EXERCISE DIRECTIONS:
Among the entries, find each line that includes the string "master" and list it.

[Collected data]
++++++++
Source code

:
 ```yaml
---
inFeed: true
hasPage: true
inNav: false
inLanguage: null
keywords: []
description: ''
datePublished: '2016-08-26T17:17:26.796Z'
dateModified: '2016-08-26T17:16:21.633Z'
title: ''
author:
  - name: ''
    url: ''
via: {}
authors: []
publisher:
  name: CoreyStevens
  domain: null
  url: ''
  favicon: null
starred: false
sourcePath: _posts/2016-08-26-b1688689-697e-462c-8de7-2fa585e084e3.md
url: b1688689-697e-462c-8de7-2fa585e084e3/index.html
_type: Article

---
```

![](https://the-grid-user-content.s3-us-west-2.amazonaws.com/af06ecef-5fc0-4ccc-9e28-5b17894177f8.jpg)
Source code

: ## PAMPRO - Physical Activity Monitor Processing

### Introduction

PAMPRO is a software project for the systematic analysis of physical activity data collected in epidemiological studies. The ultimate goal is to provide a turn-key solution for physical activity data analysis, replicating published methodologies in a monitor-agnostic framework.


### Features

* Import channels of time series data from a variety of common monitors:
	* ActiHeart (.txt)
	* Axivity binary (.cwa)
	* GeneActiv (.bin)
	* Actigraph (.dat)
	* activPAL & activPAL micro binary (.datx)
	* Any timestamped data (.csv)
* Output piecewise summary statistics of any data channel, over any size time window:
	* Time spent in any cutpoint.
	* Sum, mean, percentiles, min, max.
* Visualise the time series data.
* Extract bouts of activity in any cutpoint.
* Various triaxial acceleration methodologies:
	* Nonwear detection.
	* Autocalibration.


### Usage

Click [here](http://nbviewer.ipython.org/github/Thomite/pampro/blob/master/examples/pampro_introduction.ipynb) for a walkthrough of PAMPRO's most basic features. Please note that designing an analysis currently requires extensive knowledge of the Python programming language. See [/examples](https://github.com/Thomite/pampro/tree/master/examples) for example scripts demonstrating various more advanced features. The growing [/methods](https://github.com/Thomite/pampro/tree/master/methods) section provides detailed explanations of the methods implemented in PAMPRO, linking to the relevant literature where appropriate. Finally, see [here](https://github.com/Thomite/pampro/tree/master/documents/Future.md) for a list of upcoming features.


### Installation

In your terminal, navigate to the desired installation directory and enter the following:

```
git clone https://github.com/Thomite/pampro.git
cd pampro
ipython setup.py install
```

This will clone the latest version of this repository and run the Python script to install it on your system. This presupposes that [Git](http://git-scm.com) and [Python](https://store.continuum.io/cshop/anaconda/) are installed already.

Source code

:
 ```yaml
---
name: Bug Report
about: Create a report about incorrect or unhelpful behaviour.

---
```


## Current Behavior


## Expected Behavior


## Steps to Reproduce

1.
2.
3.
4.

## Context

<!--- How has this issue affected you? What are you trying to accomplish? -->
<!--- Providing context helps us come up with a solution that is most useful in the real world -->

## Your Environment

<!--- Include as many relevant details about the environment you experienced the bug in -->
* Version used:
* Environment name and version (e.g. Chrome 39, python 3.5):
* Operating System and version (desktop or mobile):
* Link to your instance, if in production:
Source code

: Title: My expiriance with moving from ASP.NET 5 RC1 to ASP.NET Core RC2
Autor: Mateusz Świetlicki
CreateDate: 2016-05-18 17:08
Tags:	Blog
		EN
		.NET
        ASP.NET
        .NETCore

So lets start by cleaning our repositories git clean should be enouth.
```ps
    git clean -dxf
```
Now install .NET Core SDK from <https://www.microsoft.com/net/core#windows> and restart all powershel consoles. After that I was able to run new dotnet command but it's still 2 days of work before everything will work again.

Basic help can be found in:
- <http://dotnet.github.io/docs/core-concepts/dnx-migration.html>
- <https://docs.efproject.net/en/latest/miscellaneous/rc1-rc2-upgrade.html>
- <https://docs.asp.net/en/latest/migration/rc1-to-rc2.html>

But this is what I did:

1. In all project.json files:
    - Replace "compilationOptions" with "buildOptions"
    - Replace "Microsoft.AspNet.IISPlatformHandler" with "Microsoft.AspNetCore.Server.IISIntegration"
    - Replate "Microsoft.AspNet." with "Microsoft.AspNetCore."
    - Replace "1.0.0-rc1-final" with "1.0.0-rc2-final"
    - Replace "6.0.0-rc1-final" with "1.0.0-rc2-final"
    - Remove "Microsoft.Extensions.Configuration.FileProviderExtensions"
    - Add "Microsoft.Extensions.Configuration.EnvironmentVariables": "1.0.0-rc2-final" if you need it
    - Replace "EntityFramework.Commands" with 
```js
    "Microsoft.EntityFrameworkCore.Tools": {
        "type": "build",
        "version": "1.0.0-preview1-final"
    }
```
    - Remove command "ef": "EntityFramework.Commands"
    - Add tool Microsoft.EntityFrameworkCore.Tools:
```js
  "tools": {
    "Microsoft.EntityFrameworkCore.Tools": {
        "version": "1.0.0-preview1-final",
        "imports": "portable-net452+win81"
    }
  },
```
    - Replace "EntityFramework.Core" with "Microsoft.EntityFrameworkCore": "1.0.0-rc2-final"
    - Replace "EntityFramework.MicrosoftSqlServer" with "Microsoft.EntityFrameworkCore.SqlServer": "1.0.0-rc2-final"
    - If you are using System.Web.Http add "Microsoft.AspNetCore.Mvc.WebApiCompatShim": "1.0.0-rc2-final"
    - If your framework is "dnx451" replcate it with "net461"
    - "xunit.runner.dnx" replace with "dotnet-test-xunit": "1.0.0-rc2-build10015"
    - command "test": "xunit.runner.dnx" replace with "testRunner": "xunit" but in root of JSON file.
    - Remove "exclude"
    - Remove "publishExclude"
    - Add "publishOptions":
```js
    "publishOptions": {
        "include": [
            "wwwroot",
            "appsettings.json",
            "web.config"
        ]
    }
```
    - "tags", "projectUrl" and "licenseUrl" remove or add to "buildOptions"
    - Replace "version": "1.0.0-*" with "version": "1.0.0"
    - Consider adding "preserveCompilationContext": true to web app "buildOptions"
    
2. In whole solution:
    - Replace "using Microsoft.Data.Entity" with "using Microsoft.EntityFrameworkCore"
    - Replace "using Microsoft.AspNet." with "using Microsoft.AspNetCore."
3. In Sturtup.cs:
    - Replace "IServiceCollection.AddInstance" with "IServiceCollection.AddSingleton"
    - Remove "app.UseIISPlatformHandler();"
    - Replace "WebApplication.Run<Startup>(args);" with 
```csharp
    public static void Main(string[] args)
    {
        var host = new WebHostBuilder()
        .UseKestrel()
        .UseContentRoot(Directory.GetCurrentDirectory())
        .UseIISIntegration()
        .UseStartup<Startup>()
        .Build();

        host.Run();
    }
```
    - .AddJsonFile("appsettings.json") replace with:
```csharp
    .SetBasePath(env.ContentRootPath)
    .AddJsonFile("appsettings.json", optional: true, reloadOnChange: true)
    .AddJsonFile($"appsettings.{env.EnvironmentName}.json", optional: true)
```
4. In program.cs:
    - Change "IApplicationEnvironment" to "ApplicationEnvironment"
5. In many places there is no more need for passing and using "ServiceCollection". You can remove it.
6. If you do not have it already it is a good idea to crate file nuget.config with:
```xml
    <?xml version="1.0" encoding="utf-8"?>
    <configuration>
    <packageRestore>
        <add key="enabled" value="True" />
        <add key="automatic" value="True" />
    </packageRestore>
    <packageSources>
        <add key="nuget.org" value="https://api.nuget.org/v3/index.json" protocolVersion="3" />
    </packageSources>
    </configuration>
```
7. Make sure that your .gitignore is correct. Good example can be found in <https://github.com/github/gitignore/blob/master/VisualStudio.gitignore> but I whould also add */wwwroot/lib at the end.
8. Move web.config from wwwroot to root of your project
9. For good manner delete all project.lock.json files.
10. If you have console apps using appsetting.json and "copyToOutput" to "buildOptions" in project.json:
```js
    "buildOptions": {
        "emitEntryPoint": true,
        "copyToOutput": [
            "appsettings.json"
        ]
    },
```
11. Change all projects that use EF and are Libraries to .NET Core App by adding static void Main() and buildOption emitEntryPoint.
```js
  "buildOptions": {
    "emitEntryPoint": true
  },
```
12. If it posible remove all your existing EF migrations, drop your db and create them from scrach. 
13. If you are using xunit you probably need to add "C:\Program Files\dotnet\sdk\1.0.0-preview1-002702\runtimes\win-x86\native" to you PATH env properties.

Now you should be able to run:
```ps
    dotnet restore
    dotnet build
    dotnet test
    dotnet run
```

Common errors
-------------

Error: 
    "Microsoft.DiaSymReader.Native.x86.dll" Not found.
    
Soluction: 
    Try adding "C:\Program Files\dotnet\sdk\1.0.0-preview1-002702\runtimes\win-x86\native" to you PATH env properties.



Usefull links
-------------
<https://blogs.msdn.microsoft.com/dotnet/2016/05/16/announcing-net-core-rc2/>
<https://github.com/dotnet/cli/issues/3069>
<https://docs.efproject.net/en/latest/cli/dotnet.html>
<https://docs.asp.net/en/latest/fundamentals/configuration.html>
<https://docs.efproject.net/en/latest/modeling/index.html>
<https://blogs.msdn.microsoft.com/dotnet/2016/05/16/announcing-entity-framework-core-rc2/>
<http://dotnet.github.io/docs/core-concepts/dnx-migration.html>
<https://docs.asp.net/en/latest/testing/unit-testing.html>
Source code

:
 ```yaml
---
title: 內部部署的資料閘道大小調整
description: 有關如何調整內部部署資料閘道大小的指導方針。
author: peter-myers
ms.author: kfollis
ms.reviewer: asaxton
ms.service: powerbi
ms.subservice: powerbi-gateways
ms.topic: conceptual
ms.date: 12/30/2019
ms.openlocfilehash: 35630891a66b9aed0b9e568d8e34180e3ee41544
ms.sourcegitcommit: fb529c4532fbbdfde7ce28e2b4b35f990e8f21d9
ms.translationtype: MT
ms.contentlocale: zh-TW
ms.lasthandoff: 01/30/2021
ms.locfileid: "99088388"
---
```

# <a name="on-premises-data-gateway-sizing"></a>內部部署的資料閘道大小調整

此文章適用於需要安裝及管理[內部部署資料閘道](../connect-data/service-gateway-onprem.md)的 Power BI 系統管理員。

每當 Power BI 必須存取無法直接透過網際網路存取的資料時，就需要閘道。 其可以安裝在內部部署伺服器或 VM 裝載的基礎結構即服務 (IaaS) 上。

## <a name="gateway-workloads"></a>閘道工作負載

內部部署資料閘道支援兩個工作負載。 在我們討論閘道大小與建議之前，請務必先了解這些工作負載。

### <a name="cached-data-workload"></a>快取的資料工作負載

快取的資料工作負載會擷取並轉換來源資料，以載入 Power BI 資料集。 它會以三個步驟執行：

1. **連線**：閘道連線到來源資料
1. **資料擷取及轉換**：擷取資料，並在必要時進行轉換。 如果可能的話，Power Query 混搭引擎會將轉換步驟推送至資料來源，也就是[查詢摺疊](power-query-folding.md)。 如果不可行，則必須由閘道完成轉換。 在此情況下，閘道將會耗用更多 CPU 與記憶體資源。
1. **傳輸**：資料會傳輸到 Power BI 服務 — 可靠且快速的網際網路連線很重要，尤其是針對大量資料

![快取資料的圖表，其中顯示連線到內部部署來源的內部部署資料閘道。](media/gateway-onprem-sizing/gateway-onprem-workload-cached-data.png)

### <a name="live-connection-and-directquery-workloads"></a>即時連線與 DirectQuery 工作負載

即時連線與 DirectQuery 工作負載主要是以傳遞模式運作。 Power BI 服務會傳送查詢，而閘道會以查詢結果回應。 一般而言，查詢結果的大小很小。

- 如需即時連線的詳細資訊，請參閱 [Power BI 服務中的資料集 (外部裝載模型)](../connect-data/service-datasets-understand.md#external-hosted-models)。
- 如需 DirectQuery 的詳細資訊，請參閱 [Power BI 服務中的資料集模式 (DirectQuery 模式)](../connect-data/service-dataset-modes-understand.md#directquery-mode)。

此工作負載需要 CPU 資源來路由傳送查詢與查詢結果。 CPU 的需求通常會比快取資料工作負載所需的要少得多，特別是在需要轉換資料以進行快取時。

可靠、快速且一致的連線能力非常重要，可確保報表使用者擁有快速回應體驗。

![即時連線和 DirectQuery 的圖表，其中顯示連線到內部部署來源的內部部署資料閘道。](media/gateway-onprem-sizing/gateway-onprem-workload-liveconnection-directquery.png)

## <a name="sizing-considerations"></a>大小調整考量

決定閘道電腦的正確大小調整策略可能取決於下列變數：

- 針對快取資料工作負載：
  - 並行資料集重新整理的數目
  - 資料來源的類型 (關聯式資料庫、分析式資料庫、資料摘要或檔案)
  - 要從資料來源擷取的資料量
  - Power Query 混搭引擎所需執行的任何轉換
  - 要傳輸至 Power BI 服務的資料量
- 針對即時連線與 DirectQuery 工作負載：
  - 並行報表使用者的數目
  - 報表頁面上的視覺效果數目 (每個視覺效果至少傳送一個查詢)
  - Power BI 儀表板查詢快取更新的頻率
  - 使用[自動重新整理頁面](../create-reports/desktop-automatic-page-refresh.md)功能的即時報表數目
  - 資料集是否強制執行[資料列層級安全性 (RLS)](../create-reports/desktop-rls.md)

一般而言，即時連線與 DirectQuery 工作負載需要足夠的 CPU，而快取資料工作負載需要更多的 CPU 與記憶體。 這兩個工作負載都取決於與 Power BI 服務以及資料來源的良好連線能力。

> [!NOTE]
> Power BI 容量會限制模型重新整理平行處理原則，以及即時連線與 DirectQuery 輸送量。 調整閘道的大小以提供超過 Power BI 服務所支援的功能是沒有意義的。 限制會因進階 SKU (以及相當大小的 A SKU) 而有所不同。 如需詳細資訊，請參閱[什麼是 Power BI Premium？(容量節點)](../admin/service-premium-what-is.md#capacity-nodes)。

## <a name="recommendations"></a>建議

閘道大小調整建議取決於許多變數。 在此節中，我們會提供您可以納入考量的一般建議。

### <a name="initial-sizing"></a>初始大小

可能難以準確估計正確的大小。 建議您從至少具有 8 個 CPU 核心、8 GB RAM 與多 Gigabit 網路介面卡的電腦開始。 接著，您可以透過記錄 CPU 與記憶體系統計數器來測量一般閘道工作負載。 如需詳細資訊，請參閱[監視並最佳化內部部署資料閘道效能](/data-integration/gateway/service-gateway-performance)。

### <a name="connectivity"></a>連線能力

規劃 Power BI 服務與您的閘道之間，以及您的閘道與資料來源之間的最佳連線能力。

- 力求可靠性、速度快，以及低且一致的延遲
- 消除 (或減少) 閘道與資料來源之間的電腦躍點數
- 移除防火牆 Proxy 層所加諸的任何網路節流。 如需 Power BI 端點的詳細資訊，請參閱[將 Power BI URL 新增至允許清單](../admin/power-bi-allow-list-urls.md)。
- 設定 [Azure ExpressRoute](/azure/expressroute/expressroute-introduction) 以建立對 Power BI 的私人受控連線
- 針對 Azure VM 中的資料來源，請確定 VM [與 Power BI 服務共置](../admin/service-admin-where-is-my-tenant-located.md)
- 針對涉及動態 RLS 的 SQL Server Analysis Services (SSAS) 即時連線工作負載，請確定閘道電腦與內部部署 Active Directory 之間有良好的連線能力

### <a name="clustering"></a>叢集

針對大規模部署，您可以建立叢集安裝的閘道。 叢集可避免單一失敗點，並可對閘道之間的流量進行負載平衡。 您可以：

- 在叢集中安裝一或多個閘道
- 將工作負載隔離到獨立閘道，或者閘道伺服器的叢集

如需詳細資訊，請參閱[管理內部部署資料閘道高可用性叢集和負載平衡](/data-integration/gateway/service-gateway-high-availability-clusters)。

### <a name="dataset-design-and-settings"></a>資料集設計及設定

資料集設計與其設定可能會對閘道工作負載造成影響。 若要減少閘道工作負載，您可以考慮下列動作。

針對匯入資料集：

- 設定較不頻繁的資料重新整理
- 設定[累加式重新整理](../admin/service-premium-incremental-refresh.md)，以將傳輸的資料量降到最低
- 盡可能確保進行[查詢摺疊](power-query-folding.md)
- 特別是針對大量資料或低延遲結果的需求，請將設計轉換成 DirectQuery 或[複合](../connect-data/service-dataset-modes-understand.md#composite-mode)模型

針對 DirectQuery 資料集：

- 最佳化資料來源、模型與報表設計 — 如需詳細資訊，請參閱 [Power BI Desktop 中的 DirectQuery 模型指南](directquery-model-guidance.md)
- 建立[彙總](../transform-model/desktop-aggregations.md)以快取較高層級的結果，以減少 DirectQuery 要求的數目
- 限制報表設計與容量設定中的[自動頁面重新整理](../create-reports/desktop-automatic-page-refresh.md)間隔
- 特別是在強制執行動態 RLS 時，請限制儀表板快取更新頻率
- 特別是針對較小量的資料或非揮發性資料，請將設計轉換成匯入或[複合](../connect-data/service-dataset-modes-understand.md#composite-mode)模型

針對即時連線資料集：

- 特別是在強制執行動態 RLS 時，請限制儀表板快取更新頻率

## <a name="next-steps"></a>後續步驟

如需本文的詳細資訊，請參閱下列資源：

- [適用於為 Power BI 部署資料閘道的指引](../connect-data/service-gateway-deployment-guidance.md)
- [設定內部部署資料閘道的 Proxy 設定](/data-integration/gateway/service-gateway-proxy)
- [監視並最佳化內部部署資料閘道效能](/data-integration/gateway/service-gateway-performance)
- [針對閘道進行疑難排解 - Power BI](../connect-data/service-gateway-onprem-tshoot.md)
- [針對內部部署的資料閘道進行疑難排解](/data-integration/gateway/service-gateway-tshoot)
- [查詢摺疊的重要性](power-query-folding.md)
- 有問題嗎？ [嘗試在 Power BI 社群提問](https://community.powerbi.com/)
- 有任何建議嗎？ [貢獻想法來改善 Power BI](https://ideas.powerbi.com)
++++++++
OUTPUT OF THE EXERCISE:
Click [here](http://nbviewer.ipython.org/github/Thomite/pampro/blob/master/examples/pampro_introduction.ipynb) for a walkthrough of PAMPRO's most basic features. Please note that designing an analysis currently requires extensive knowledge of the Python programming language. See [/examples](https://github.com/Thomite/pampro/tree/master/examples) for example scripts demonstrating various more advanced features. The growing [/methods](https://github.com/Thomite/pampro/tree/master/methods) section provides detailed explanations of the methods implemented in PAMPRO, linking to the relevant literature where appropriate. Finally, see [here](https://github.com/Thomite/pampro/tree/master/documents/Future.md) for a list of upcoming features.
7. Make sure that your .gitignore is correct. Good example can be found in <https://github.com/github/gitignore/blob/master/VisualStudio.gitignore> but I whould also add */wwwroot/lib at the end.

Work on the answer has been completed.